Plus, he was a baby. Clearly, being close to his parents at night was something he needed and wanted. Why would I deny him that closeness?
Even as he got older, we continued to allow him to sleep in our bed. When I became pregnant with his little brother, we transitioned him to his own bed, right next to ours. This arrangement continued for many years.
It’s not that I do absolutely nothing to teach my kids to be independent sleepers. Both of my kids have always had their own bedrooms and beds, and we gently encourage them to experiment with sleeping in their own beds—sometimes camping out with them for a night or two.
But they both usually end up back in our room. And that’s okay. They tell us things like, “I just really want to be close to you at night. It feels better that way.” I’ve never really seen the logic in denying them that small comfort.
Both of my kids are independent in every other way. They don’t have separation issues and make friends easily. They are kind, well-behaved, and self-regulated. But they need their parents at night. Heck, I don’t like sleeping alone either. Why should they?
Sharing a bed or a bedroom with my kids doesn’t come without frustration sometimes. I don’t always enjoy sleeping next to a child who kicks me in the head. We have had many talks about proper bedroom etiquette. There are definitely good discussions to be had about respecting the personal space of others at night. I try to think of these things as learning experiences for my kids.
As for the “when do you have sex?” discussion, that’s an easy one. As long as you have more than one room in your house, you can slip out after your kids fall asleep and do the deed. Or you slip in a romp during naptime or when your kids are glued to their iPads. It’s not rocket science.
As for when the whole “co-sleep for as along as you want” thing ends, my prediction always was that once my kids hit the teens years, there was no way in hell they’d still want to sleep with us. I remember reading a quote many years ago by the anthropologist Dr. James J. McKenna about Japan, where the majority of kids co-sleep.
“Japanese parents (or grandparents) often sleep in proximity with their children until they are teenagers, referring to this arrangement as a river — the mother is one bank, the father another, and the child sleeping between them is the water,” writes McKenna.
It wasn’t just the lovely river metaphor that stuck with me, but that fact that McKenna hints that co-sleeping ends by the teen years. I kept that in the back of my mind, wondering if that’s when it would happen for us.
As the mom of a newly minted teen, I can say that yup, that’s when it happens.
For us, the transition happened with zero nudging from us. My son was ready and now he sleeps happily and soundly in his own room. But he knows he always has a spot in our room, should he need it.
Obviously, this arrangement doesn’t work for everyone. I totally get that many people really need their own space to sleep well. I don’t think it has to be all or nothing, either. So many parents let their big kids into their rooms when they’ve had a bad dream or aren’t feeling well.
I also think having your bigger kids or tweens sleep in your room full-time is a lot more common than people realize. It’s just that because it’s such a taboo subject, many people are closeted about it.

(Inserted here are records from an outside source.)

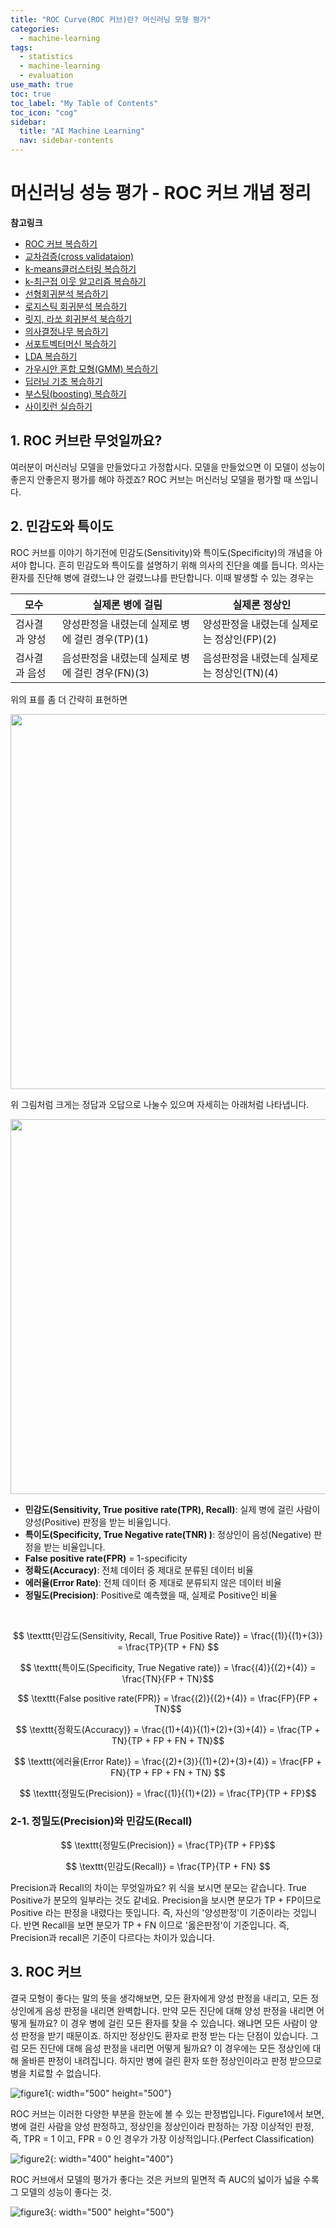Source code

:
 ```yaml
---
title: "ROC Curve(ROC 커브)란? 머신러닝 모형 평가" 
categories:
  - machine-learning
tags:
  - statistics
  - machine-learning
  - evaluation
use_math: true
toc: true
toc_label: "My Table of Contents"
toc_icon: "cog"
sidebar:
  title: "AI Machine Learning"
  nav: sidebar-contents
---
```



# 머신러닝 성능 평가 - ROC 커브 개념 정리

**참고링크**
* [ROC 커브 복습하기](https://losskatsu.github.io/machine-learning/stat-roc-curve/)
* [교차검증(cross validataion)](https://losskatsu.github.io/machine-learning/cross-validation/)
* [k-means클러스터링 복습하기](https://losskatsu.github.io/machine-learning/kmeans-clustering/)
* [k-최근접 이웃 알고리즘 복습하기](https://losskatsu.github.io/machine-learning/knn/)
* [선형회귀분석 복습하기](https://losskatsu.github.io/statistics/simple-regression/)
* [로지스틱 회귀분석 복습하기](https://losskatsu.github.io/statistics/logistic-regression/)
* [릿지, 라쏘 회귀분석 북습하기](https://losskatsu.github.io/machine-learning/l1l2/)
* [의사결정나무 복습하기](https://losskatsu.github.io/machine-learning/decision-tree/)
* [서포트벡터머신 복습하기](https://losskatsu.github.io/machine-learning/svm/)
* [LDA 복습하기](https://losskatsu.github.io/machine-learning/lda/)
* [가우시안 혼합 모형(GMM) 복습하기](https://losskatsu.github.io/machine-learning/gmm/)
* [딥러닝 기초 복습하기](https://losskatsu.github.io/machine-learning/dl-basic01/)
* [부스팅(boosting) 복습하기](https://losskatsu.github.io/machine-learning/boosting/)
* [사이킷런 실습하기](https://losskatsu.github.io/machine-learning/sklearn/)


## 1. ROC 커브란 무엇일까요? 

여러분이 머신러닝 모델을 만들었다고 가정합시다. 
모델을 만들었으면 이 모델이 성능이 좋은지 안좋은지 평가를 해야 하겠죠?
ROC 커브는 머신러닝 모델을 평가할 때 쓰입니다. 
<br />

## 2. 민감도와 특이도

ROC 커브를 이야기 하기전에 민감도(Sensitivity)와 특이도(Specificity)의 개념을 아셔야 합니다. 
흔히 민감도와 특이도를 설명하기 위해 의사의 진단을 예를 듭니다.
의사는 환자를 진단해 병에 걸렸느냐 안 걸렸느냐를 판단합니다. 
이때 발생할 수 있는 경우는 

모수 | 실제론 병에 걸림 | 실제론 정상인
-----|-----------------|------------- 
검사결과 양성 | 양성판정을 내렸는데 실제로 병에 걸린 경우(TP)(1) | 양성판정을 내렸는데 실제로는 정상인(FP)(2)
검사결과 음성 | 음성판정을 내렸는데 실제로 병에 걸린 경우(FN)(3) | 음성판정을 내렸는데 실제로는 정상인(TN)(4)

위의 표를 좀 더 간략히 표현하면

<center><img src="/assets/images/roc/roc04.JPG" width="600"></center>

위 그림처럼 크게는 정답과 오답으로 나눌수 있으며 자세히는 아래처럼 나타냅니다.

<center><img src="/assets/images/roc/roc05.JPG" width="600"></center>


* **민감도(Sensitivity, True positive rate(TPR), Recall)**: 실제 병에 걸린 사람이 양성(Positive) 판정을 받는 비율입니다. 
* **특이도(Specificity, True Negative rate(TNR) )**: 정상인이 음성(Negative) 판정을 받는 비율입니다. 
* **False positive rate(FPR)** = 1-specificity
* **정확도(Accuracy)**: 전체 데이터 중 제대로 분류된 데이터 비율
* **에러율(Error Rate)**: 전체 데이터 중 제대로 분류되지 않은 데이터 비율
* **정밀도(Precision)**: Positive로 예측했을 때, 실제로 Positive인 비율

<br />

$$ \texttt{민감도(Sensitivity, Recall, True Positive Rate)} = \frac{(1)}{(1)+(3)} = \frac{TP}{TP + FN} $$ 

$$ \texttt{특이도(Specificity, True Negative rate)} = \frac{(4)}{(2)+(4)} = \frac{TN}{FP + TN}$$

$$ \texttt{False positive rate(FPR)} = \frac{(2)}{(2)+(4)} = \frac{FP}{FP + TN}$$

$$ \texttt{정확도(Accuracy)} = \frac{(1)+(4)}{(1)+(2)+(3)+(4)} = \frac{TP + TN}{TP + FP + FN + TN}$$

$$ \texttt{에러율(Error Rate)} = \frac{(2)+(3)}{(1)+(2)+(3)+(4)} = \frac{FP + FN}{TP + FP + FN + TN} $$

$$ \texttt{정밀도(Precision)} = \frac{(1)}{(1)+(2)} = \frac{TP}{TP + FP}$$


### 2-1. 정밀도(Precision)와 민감도(Recall)

$$ \texttt{정밀도(Precision)} = \frac{TP}{TP + FP}$$

$$ \texttt{민감도(Recall)} = \frac{TP}{TP + FN} $$ 

Precision과 Recall의 차이는 무엇일까요? 
위 식을 보시면 분모는 같습니다. 
True Positive가 분모의 일부라는 것도 같네요.
Precision을 보시면 분모가 TP + FP이므로 Positive 라는 판정을 내렸다는 뜻입니다. 
즉, 자신의 '양성판정'이 기준이라는 것입니다. 
반면 Recall을 보면 분모가 TP + FN 이므로 '옳은판정'이 기준입니다. 
즉, Precision과 recall은 기준이 다르다는 차이가 있습니다.

## 3. ROC 커브

결국 모형이 좋다는 말의 뜻을 생각해보면,
모든 환자에게 양성 판정을 내리고, 모든 정상인에게 음성 판정을 내리면 완벽합니다. 
만약 모든 진단에 대해 양성 판정을 내리면 어떻게 될까요?
이 경우 병에 걸린 모든 환자를 찾을 수 있습니다. 왜냐면 모든 사람이 양성 판정을 받기 때문이죠. 
하지만 정상인도 환자로 판정 받는 다는 단점이 있습니다. 
그럼 모든 진단에 대해 음성 판정을 내리면 어떻게 될까요?
이 경우에는 모든 정상인에 대해 올바른 판정이 내려집니다. 
하지만 병에 걸린 환자 또한 정상인이라고 판정 받으므로 병을 치료할 수 없습니다.

![figure1](/assets/images/roc/roc01.png){: width="500" height="500"}

ROC 커브는 이러한 다양한 부분을 한눈에 볼 수 있는 판정법입니다. 
Figure1에서 보면, 병에 걸린 사람을 양성 판정하고, 정상인을 정상인이라 판정하는 가장 이상적인 판정, 
즉, TPR = 1 이고, FPR = 0 인 경우가 가장 이상적입니다.(Perfect Classification)

![figure2](/assets/images/roc/roc02.jpg){: width="400" height="400"}

ROC 커브에서 모델의 평가가 좋다는 것은 커브의 밑면적 즉 AUC의 넓이가 넓을 수록 그 모델의 성능이 좋다는 것.

![figure3](/assets/images/roc/roc03.png){: width="500" height="500"}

I’m here to tell you that there is nothing wrong with it. Kids turn out just fine in the end, and I think there is something special we teach them when they know that comfort from their parents doesn’t end when the lights go out. We teach them that their needs matter, and that their needs are heard.
And I swear, it doesn’t last forever. Just like every aspect of childhood, our kids change and grow at their own pace, especially if we give them what they need along the way.